• **EXERCISE**:
Please repeat the records below exactly, skipping any pictures.

[Document images with source code]

☆ ☆ ☆ ☆ ☆ ☆ ☆

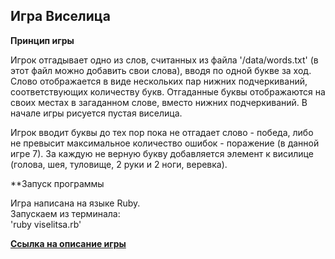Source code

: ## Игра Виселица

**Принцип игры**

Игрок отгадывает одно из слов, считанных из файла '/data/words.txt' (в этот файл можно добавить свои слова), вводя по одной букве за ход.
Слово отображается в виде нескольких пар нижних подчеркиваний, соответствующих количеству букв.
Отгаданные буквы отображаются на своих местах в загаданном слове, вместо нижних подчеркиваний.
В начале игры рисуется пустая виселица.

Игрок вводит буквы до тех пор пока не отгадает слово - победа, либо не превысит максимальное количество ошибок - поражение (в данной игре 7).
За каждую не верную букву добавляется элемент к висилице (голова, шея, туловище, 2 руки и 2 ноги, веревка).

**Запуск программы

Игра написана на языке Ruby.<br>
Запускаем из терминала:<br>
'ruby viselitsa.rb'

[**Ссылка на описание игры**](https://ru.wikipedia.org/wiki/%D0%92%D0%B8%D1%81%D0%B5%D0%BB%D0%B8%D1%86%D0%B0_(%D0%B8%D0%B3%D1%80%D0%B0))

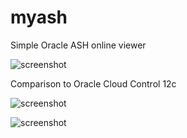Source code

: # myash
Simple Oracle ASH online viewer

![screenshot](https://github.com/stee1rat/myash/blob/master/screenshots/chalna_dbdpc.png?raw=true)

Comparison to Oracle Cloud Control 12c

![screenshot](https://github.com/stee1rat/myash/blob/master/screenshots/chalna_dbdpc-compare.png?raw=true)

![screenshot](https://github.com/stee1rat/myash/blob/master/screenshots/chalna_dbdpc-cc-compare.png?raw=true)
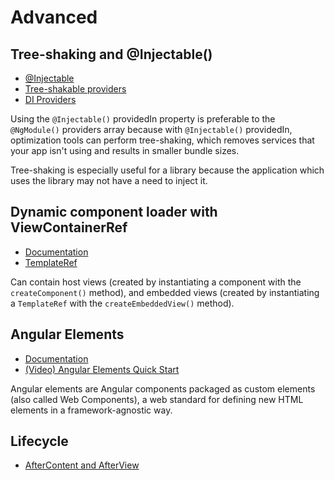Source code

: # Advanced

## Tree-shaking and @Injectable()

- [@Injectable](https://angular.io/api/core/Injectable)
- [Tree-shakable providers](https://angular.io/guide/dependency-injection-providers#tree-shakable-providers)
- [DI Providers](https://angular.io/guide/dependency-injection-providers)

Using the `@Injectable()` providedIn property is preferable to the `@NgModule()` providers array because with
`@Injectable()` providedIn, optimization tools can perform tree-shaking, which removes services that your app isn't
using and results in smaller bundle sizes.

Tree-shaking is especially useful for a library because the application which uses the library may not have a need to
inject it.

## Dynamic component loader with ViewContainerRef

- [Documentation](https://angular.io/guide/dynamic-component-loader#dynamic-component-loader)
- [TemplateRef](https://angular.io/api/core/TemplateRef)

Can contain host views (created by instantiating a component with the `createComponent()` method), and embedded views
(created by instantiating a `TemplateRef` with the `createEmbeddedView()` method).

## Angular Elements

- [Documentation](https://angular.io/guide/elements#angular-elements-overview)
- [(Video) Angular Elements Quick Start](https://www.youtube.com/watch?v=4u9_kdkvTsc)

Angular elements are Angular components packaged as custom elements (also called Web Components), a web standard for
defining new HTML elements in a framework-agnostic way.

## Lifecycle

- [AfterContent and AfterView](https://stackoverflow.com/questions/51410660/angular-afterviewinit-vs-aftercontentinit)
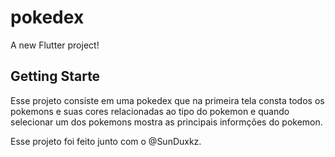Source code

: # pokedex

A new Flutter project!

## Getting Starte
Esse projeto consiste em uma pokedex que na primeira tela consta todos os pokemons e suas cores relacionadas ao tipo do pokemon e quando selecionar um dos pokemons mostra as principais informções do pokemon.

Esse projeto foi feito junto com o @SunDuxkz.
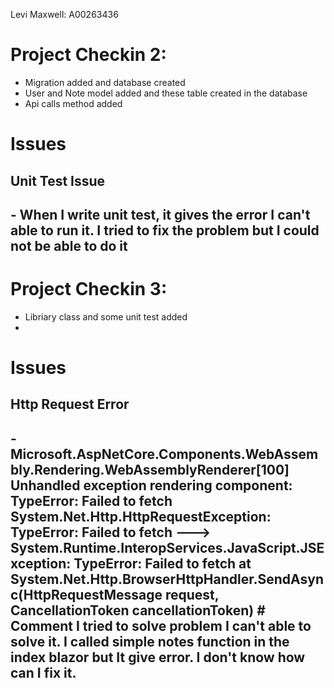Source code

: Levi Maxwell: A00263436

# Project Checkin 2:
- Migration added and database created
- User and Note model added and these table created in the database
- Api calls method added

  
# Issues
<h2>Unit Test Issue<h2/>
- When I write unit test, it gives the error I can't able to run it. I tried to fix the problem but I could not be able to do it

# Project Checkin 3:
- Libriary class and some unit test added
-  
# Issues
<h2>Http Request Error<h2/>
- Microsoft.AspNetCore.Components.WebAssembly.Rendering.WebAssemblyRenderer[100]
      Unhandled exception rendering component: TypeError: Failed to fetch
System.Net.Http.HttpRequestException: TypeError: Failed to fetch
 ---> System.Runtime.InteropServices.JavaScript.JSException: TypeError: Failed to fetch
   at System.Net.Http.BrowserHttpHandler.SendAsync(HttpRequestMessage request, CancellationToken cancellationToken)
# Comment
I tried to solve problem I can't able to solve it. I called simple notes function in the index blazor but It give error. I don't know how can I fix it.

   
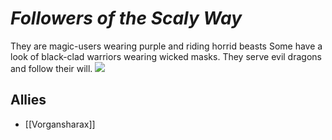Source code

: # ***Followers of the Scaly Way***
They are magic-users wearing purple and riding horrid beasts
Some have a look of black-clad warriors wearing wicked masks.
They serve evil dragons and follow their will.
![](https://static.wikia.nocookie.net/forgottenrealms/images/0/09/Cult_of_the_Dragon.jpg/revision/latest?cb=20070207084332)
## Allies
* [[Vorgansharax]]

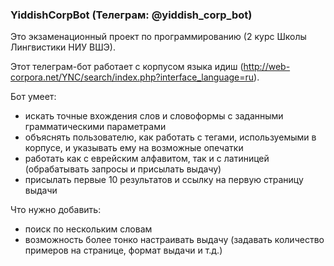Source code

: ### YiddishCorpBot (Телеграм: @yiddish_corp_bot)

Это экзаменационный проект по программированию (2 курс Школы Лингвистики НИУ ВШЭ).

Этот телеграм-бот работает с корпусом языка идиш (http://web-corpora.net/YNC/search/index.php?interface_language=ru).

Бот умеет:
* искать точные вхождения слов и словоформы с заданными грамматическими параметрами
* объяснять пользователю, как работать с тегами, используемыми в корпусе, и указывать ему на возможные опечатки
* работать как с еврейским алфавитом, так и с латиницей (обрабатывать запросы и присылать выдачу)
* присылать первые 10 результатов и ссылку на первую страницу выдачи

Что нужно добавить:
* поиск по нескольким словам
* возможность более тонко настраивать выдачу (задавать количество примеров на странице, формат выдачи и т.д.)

☆ ☆ ☆ ☆ ☆ ☆ ☆

• **WRITTEN REPLY**:
Source code

: ## Игра Виселица

**Принцип игры**

Игрок отгадывает одно из слов, считанных из файла '/data/words.txt' (в этот файл можно добавить свои слова), вводя по одной букве за ход.
Слово отображается в виде нескольких пар нижних подчеркиваний, соответствующих количеству букв.
Отгаданные буквы отображаются на своих местах в загаданном слове, вместо нижних подчеркиваний.
В начале игры рисуется пустая виселица.

Игрок вводит буквы до тех пор пока не отгадает слово - победа, либо не превысит максимальное количество ошибок - поражение (в данной игре 7).
За каждую не верную букву добавляется элемент к висилице (голова, шея, туловище, 2 руки и 2 ноги, веревка).

**Запуск программы

Игра написана на языке Ruby.<br>
Запускаем из терминала:<br>
'ruby viselitsa.rb'

[**Ссылка на описание игры**](https://ru.wikipedia.org/wiki/%D0%92%D0%B8%D1%81%D0%B5%D0%BB%D0%B8%D1%86%D0%B0_(%D0%B8%D0%B3%D1%80%D0%B0))

Source code

: # myash
Simple Oracle ASH online viewer

![screenshot](https://github.com/stee1rat/myash/blob/master/screenshots/chalna_dbdpc.png?raw=true)

Comparison to Oracle Cloud Control 12c

![screenshot](https://github.com/stee1rat/myash/blob/master/screenshots/chalna_dbdpc-compare.png?raw=true)

![screenshot](https://github.com/stee1rat/myash/blob/master/screenshots/chalna_dbdpc-cc-compare.png?raw=true)
Source code

: # Advanced

## Tree-shaking and @Injectable()

- [@Injectable](https://angular.io/api/core/Injectable)
- [Tree-shakable providers](https://angular.io/guide/dependency-injection-providers#tree-shakable-providers)
- [DI Providers](https://angular.io/guide/dependency-injection-providers)

Using the `@Injectable()` providedIn property is preferable to the `@NgModule()` providers array because with
`@Injectable()` providedIn, optimization tools can perform tree-shaking, which removes services that your app isn't
using and results in smaller bundle sizes.

Tree-shaking is especially useful for a library because the application which uses the library may not have a need to
inject it.

## Dynamic component loader with ViewContainerRef

- [Documentation](https://angular.io/guide/dynamic-component-loader#dynamic-component-loader)
- [TemplateRef](https://angular.io/api/core/TemplateRef)

Can contain host views (created by instantiating a component with the `createComponent()` method), and embedded views
(created by instantiating a `TemplateRef` with the `createEmbeddedView()` method).

## Angular Elements

- [Documentation](https://angular.io/guide/elements#angular-elements-overview)
- [(Video) Angular Elements Quick Start](https://www.youtube.com/watch?v=4u9_kdkvTsc)

Angular elements are Angular components packaged as custom elements (also called Web Components), a web standard for
defining new HTML elements in a framework-agnostic way.

## Lifecycle

- [AfterContent and AfterView](https://stackoverflow.com/questions/51410660/angular-afterviewinit-vs-aftercontentinit)
Source code

: # pokedex

A new Flutter project!

## Getting Starte
Esse projeto consiste em uma pokedex que na primeira tela consta todos os pokemons e suas cores relacionadas ao tipo do pokemon e quando selecionar um dos pokemons mostra as principais informções do pokemon.

Esse projeto foi feito junto com o @SunDuxkz.
Source code

: Levi Maxwell: A00263436

# Project Checkin 2:
- Migration added and database created
- User and Note model added and these table created in the database
- Api calls method added

  
# Issues
<h2>Unit Test Issue<h2/>
- When I write unit test, it gives the error I can't able to run it. I tried to fix the problem but I could not be able to do it

# Project Checkin 3:
- Libriary class and some unit test added
-  
# Issues
<h2>Http Request Error<h2/>
- Microsoft.AspNetCore.Components.WebAssembly.Rendering.WebAssemblyRenderer[100]
      Unhandled exception rendering component: TypeError: Failed to fetch
System.Net.Http.HttpRequestException: TypeError: Failed to fetch
 ---> System.Runtime.InteropServices.JavaScript.JSException: TypeError: Failed to fetch
   at System.Net.Http.BrowserHttpHandler.SendAsync(HttpRequestMessage request, CancellationToken cancellationToken)
# Comment
I tried to solve problem I can't able to solve it. I called simple notes function in the index blazor but It give error. I don't know how can I fix it.

   
Source code

: # ***Followers of the Scaly Way***
They are magic-users wearing purple and riding horrid beasts
Some have a look of black-clad warriors wearing wicked masks.
They serve evil dragons and follow their will.
![](https://static.wikia.nocookie.net/forgottenrealms/images/0/09/Cult_of_the_Dragon.jpg/revision/latest?cb=20070207084332)
## Allies
* [[Vorgansharax]]

Source code

: ### YiddishCorpBot (Телеграм: @yiddish_corp_bot)

Это экзаменационный проект по программированию (2 курс Школы Лингвистики НИУ ВШЭ).

Этот телеграм-бот работает с корпусом языка идиш (http://web-corpora.net/YNC/search/index.php?interface_language=ru).

Бот умеет:
* искать точные вхождения слов и словоформы с заданными грамматическими параметрами
* объяснять пользователю, как работать с тегами, используемыми в корпусе, и указывать ему на возможные опечатки
* работать как с еврейским алфавитом, так и с латиницей (обрабатывать запросы и присылать выдачу)
* присылать первые 10 результатов и ссылку на первую страницу выдачи

Что нужно добавить:
* поиск по нескольким словам
* возможность более тонко настраивать выдачу (задавать количество примеров на странице, формат выдачи и т.д.)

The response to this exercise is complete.